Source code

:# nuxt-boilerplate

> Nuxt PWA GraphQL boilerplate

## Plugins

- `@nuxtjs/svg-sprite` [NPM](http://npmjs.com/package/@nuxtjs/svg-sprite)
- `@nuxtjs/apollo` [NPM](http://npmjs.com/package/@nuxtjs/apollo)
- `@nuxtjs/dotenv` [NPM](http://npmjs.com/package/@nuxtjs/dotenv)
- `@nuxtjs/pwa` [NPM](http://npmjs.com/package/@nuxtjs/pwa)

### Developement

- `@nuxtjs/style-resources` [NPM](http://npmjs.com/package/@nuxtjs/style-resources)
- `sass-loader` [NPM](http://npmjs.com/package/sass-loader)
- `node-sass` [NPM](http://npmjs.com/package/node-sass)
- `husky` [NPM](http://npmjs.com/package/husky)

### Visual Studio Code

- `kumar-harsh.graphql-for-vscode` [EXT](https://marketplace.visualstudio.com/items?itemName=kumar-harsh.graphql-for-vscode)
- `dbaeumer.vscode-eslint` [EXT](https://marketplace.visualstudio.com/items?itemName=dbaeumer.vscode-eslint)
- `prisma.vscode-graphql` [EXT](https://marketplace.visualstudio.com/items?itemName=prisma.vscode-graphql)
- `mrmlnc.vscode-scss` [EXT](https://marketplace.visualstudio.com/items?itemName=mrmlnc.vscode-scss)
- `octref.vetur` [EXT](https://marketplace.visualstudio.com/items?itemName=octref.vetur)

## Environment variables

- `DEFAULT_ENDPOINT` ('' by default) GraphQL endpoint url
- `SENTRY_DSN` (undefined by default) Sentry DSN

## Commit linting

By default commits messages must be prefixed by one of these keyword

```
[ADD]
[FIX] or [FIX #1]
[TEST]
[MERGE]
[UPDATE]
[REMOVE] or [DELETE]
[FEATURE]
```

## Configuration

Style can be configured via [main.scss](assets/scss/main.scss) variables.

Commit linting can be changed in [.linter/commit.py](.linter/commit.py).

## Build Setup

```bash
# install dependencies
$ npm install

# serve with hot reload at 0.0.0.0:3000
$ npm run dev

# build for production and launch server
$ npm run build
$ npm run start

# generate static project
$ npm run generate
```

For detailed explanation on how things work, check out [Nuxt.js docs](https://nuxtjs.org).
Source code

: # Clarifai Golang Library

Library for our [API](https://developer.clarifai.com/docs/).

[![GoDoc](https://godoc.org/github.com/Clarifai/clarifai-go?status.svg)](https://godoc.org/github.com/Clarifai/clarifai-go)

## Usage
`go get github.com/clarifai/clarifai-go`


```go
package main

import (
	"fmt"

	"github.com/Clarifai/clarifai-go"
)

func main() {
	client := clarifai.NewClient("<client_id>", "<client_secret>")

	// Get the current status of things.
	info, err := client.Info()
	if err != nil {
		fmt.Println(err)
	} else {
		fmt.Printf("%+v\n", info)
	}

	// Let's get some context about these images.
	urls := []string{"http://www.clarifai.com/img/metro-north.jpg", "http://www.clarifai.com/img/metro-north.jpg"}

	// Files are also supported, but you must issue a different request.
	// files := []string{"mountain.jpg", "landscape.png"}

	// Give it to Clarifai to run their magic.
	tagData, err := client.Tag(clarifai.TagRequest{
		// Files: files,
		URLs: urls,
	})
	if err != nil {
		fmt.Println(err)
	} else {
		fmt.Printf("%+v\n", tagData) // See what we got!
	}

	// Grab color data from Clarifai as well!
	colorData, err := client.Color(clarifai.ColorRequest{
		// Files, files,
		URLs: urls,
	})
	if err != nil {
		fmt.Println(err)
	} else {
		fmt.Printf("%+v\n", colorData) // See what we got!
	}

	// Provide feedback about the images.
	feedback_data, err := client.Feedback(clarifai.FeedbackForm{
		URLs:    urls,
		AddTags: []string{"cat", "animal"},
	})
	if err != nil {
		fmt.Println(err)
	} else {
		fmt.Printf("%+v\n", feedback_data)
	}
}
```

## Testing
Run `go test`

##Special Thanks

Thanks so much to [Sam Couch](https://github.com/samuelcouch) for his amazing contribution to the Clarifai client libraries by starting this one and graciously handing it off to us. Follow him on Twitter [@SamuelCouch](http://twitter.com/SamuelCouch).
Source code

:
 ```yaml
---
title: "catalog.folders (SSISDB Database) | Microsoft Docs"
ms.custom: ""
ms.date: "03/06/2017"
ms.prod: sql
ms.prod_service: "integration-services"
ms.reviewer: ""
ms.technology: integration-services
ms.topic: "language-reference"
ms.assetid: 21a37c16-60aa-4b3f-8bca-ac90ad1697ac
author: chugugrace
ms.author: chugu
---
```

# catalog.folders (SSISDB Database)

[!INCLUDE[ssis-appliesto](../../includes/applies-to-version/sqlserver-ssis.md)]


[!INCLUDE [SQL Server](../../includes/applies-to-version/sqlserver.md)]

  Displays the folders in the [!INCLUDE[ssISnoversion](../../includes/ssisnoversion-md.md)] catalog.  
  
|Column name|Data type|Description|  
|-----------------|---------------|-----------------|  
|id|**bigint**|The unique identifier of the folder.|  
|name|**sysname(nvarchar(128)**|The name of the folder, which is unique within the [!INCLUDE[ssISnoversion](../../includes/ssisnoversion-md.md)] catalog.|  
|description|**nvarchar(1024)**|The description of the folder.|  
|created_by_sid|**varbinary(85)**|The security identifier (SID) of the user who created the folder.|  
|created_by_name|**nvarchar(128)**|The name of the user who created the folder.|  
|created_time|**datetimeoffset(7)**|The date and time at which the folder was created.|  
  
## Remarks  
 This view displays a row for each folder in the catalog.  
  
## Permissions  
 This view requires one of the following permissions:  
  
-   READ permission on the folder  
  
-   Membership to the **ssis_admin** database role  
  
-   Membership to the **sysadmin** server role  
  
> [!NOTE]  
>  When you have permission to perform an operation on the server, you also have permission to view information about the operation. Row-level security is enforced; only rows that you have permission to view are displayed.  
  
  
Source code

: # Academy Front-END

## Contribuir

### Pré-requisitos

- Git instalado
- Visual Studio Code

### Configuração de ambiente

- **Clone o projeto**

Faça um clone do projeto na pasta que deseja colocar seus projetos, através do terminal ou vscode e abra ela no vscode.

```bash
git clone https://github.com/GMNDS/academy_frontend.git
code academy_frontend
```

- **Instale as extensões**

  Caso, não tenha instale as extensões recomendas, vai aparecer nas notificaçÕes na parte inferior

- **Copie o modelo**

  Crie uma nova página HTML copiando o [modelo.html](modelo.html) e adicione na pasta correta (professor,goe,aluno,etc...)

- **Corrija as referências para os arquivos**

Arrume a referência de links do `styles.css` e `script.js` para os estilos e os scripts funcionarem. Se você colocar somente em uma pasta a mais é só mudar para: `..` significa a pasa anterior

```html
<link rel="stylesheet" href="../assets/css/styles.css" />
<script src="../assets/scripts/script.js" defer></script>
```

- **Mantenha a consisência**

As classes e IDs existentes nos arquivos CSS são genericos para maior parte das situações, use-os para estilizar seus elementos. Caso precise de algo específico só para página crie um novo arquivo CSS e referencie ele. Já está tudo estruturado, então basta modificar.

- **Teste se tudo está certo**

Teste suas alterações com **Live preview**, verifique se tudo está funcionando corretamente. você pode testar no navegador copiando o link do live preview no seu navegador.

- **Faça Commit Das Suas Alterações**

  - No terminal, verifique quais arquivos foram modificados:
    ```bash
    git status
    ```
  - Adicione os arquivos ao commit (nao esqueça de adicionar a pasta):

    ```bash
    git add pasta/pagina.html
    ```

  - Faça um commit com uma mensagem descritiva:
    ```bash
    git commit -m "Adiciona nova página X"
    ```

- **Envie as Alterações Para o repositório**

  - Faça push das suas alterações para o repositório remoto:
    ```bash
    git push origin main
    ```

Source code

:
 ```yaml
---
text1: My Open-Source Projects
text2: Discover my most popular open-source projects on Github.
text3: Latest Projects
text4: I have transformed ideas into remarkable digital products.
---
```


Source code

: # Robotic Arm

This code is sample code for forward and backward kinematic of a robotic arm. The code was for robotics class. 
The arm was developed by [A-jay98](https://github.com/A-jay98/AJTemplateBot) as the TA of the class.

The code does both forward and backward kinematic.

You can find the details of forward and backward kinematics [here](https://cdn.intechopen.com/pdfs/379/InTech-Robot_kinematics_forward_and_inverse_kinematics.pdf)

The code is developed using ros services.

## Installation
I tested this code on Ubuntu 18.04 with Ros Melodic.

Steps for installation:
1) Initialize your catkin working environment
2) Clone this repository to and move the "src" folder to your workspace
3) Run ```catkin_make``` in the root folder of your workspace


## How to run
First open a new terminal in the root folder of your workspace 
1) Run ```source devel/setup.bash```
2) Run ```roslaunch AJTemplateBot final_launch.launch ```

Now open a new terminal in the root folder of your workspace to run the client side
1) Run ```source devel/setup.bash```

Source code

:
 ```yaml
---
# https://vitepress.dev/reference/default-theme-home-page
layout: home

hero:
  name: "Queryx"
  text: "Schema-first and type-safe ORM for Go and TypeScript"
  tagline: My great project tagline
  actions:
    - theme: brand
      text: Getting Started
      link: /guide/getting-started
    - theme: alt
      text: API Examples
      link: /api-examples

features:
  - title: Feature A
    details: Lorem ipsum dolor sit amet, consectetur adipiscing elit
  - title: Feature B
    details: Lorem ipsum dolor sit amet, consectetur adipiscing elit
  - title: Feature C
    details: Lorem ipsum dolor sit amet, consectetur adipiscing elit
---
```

┄┄┄┄┄┄┄┄┄┄

*Exercise requirements*
Reproduce, line for line, the material, starting at its first line, and end once the line holding "For detailed explanation" has been output.

*Answer to the exercise*
Source code

:# nuxt-boilerplate

> Nuxt PWA GraphQL boilerplate

## Plugins

- `@nuxtjs/svg-sprite` [NPM](http://npmjs.com/package/@nuxtjs/svg-sprite)
- `@nuxtjs/apollo` [NPM](http://npmjs.com/package/@nuxtjs/apollo)
- `@nuxtjs/dotenv` [NPM](http://npmjs.com/package/@nuxtjs/dotenv)
- `@nuxtjs/pwa` [NPM](http://npmjs.com/package/@nuxtjs/pwa)

### Developement

- `@nuxtjs/style-resources` [NPM](http://npmjs.com/package/@nuxtjs/style-resources)
- `sass-loader` [NPM](http://npmjs.com/package/sass-loader)
- `node-sass` [NPM](http://npmjs.com/package/node-sass)
- `husky` [NPM](http://npmjs.com/package/husky)

### Visual Studio Code

- `kumar-harsh.graphql-for-vscode` [EXT](https://marketplace.visualstudio.com/items?itemName=kumar-harsh.graphql-for-vscode)
- `dbaeumer.vscode-eslint` [EXT](https://marketplace.visualstudio.com/items?itemName=dbaeumer.vscode-eslint)
- `prisma.vscode-graphql` [EXT](https://marketplace.visualstudio.com/items?itemName=prisma.vscode-graphql)
- `mrmlnc.vscode-scss` [EXT](https://marketplace.visualstudio.com/items?itemName=mrmlnc.vscode-scss)
- `octref.vetur` [EXT](https://marketplace.visualstudio.com/items?itemName=octref.vetur)

## Environment variables

- `DEFAULT_ENDPOINT` ('' by default) GraphQL endpoint url
- `SENTRY_DSN` (undefined by default) Sentry DSN

## Commit linting

By default commits messages must be prefixed by one of these keyword

```
[ADD]
[FIX] or [FIX #1]
[TEST]
[MERGE]
[UPDATE]
[REMOVE] or [DELETE]
[FEATURE]
```

## Configuration

Style can be configured via [main.scss](assets/scss/main.scss) variables.

Commit linting can be changed in [.linter/commit.py](.linter/commit.py).

## Build Setup

```bash
# install dependencies
$ npm install

# serve with hot reload at 0.0.0.0:3000
$ npm run dev

# build for production and launch server
$ npm run build
$ npm run start

# generate static project
$ npm run generate
```

For detailed explanation on how things work, check out [Nuxt.js docs](https://nuxtjs.org).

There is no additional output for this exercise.